神崎の言葉に動揺しながらも、翠は「わかりました。やめます。」とは、もちろん頷けない。
翠は色との契約の関係だとしても、毎日会いたくて仕方がなかったし、彼との時間が特別だった。しかも、この関係は期間が決まっており、少しずつ終わりへと近づいているのだ。そんな状態の関係を彼女に止めてほしくはなかった。
それに、これは色からの提案で決まった、家庭教師という関係だった。神崎の上司である色の考えを違えたいと思うのは、どうしてなのかが翠は気になった。

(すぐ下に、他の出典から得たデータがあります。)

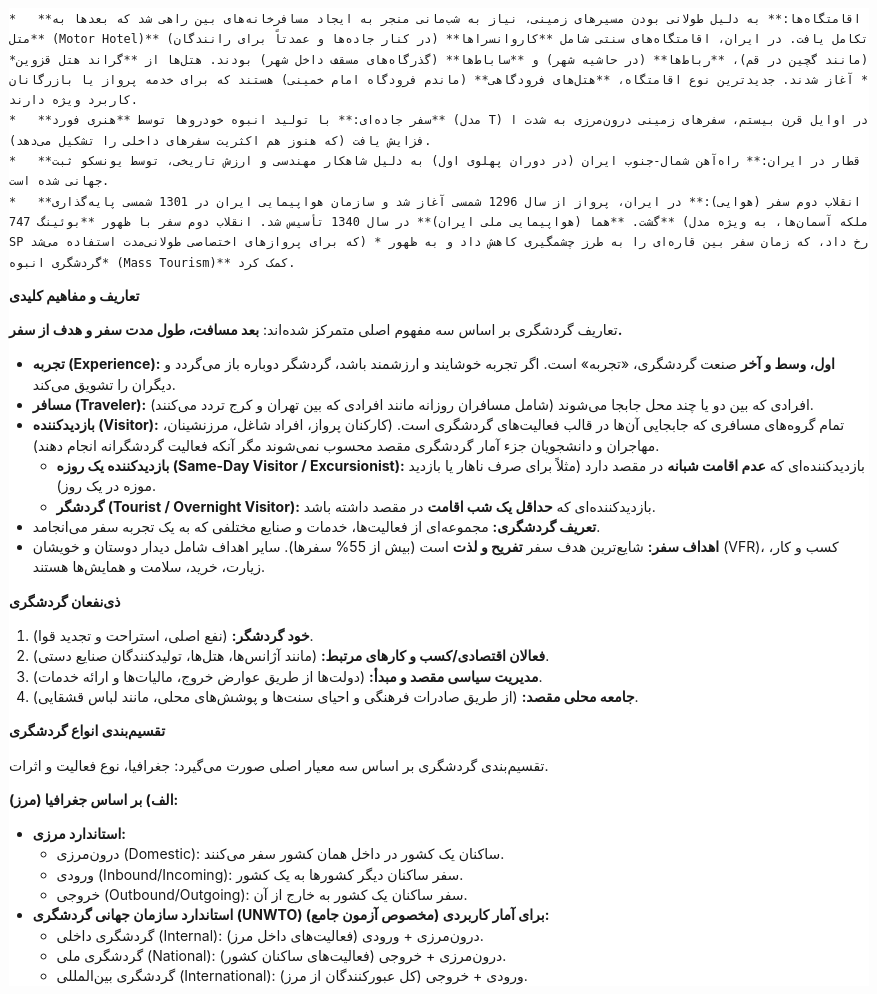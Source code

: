     *   **اقامتگاه‌ها:** به دلیل طولانی بودن مسیرهای زمینی، نیاز به شب‌مانی منجر به ایجاد مسافرخانه‌های بین راهی شد که بعدها به **متل (Motor Hotel)** (در کنار جاده‌ها و عمدتاً برای رانندگان) تکامل یافت. در ایران، اقامتگاه‌های سنتی شامل **کاروانسراها** (مانند گچین در قم)، **رباط‌ها** (در حاشیه شهر) و **ساباط‌ها** (گذرگاه‌های مسقف داخل شهر) بودند. هتل‌ها از **گراند هتل قزوین** آغاز شدند. جدیدترین نوع اقامتگاه، **هتل‌های فرودگاهی** (ماندم فرودگاه امام خمینی) هستند که برای خدمه پرواز یا بازرگانان کاربرد ویژه دارند.
    *   **سفر جاده‌ای:** با تولید انبوه خودروها توسط **هنری فورد** (مدل T) در اوایل قرن بیستم، سفرهای زمینی درون‌مرزی به شدت افزایش یافت (که هنوز هم اکثریت سفرهای داخلی را تشکیل می‌دهد).
    *   **قطار در ایران:** راه‌آهن شمال-جنوب ایران (در دوران پهلوی اول) به دلیل شاهکار مهندسی و ارزش تاریخی، توسط یونسکو ثبت جهانی شده است.
    *   **انقلاب دوم سفر (هوایی):** در ایران، پرواز از سال 1296 شمسی آغاز شد و سازمان هواپیمایی ایران در 1301 شمسی پایه‌گذاری گشت. **هما (هواپیمایی ملی ایران)** در سال 1340 تأسیس شد. انقلاب دوم سفر با ظهور **بوئینگ 747** (ملکه آسمان‌ها، به ویژه مدل SP که برای پروازهای اختصاصی طولانی‌مدت استفاده می‌شد) رخ داد، که زمان سفر بین قاره‌ای را به طرز چشمگیری کاهش داد و به ظهور **گردشگری انبوه (Mass Tourism)** کمک کرد.

**تعاریف و مفاهیم کلیدی**

تعاریف گردشگری بر اساس سه مفهوم اصلی متمرکز شده‌اند: **بعد مسافت، طول مدت سفر و هدف از سفر.**

*   **تجربه (Experience):** **اول، وسط و آخر** صنعت گردشگری، «تجربه» است. اگر تجربه خوشایند و ارزشمند باشد، گردشگر دوباره باز می‌گردد و دیگران را تشویق می‌کند.
*   **مسافر (Traveler):** افرادی که بین دو یا چند محل جابجا می‌شوند (شامل مسافران روزانه مانند افرادی که بین تهران و کرج تردد می‌کنند).
*   **بازدیدکننده (Visitor):** تمام گروه‌های مسافری که جابجایی آن‌ها در قالب فعالیت‌های گردشگری است. (کارکنان پرواز، افراد شاغل، مرزنشینان، مهاجران و دانشجویان جزء آمار گردشگری مقصد محسوب نمی‌شوند مگر آنکه فعالیت گردشگرانه انجام دهند).
    *   **بازدیدکننده یک روزه (Same-Day Visitor / Excursionist):** بازدیدکننده‌ای که **عدم اقامت شبانه** در مقصد دارد (مثلاً برای صرف ناهار یا بازدید موزه در یک روز).
    *   **گردشگر (Tourist / Overnight Visitor):** بازدیدکننده‌ای که **حداقل یک شب اقامت** در مقصد داشته باشد.
*   **تعریف گردشگری:** مجموعه‌ای از فعالیت‌ها، خدمات و صنایع مختلفی که به یک تجربه سفر می‌انجامد.
*   **اهداف سفر:** شایع‌ترین هدف سفر **تفریح و لذت** است (بیش از 55% سفرها). سایر اهداف شامل دیدار دوستان و خویشان (VFR)، کسب و کار، زیارت، خرید، سلامت و همایش‌ها هستند.

**ذی‌نفعان گردشگری**

1.  **خود گردشگر:** (نفع اصلی، استراحت و تجدید قوا).
2.  **فعالان اقتصادی/کسب و کارهای مرتبط:** (مانند آژانس‌ها، هتل‌ها، تولیدکنندگان صنایع دستی).
3.  **مدیریت سیاسی مقصد و مبدأ:** (دولت‌ها از طریق عوارض خروج، مالیات‌ها و ارائه خدمات).
4.  **جامعه محلی مقصد:** (از طریق صادرات فرهنگی و احیای سنت‌ها و پوشش‌های محلی، مانند لباس قشقایی).

**تقسیم‌بندی انواع گردشگری**

تقسیم‌بندی گردشگری بر اساس سه معیار اصلی صورت می‌گیرد: جغرافیا، نوع فعالیت و اثرات.

**الف) بر اساس جغرافیا (مرز):**

*   **استاندارد مرزی:**
    *   درون‌مرزی (Domestic): ساکنان یک کشور در داخل همان کشور سفر می‌کنند.
    *   ورودی (Inbound/Incoming): سفر ساکنان دیگر کشورها به یک کشور.
    *   خروجی (Outbound/Outgoing): سفر ساکنان یک کشور به خارج از آن.
*   **استاندارد سازمان جهانی گردشگری (UNWTO) برای آمار کاربردی (مخصوص آزمون جامع):**
    *   گردشگری داخلی (Internal): درون‌مرزی + ورودی (فعالیت‌های داخل مرز).
    *   گردشگری ملی (National): درون‌مرزی + خروجی (فعالیت‌های ساکنان کشور).
    *   گردشگری بین‌المللی (International): ورودی + خروجی (کل عبورکنندگان از مرز).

「この家庭教師という関係は冷泉様が決めて、私を誘ってくれました。それに私は応えましたし、今の時間がとても楽しみなんです。だから、私はやめたくありません。」
「…………やめていただきたいのは、色社長のためであってもですか?」
「………その理由を教えてください。」
神崎の言葉を聞いて、翠はハッとした。色に何か迷惑を掛けていたのか、と心配になったのだ。冷静になり、謝罪をしてから神崎の話しを聞こうとした。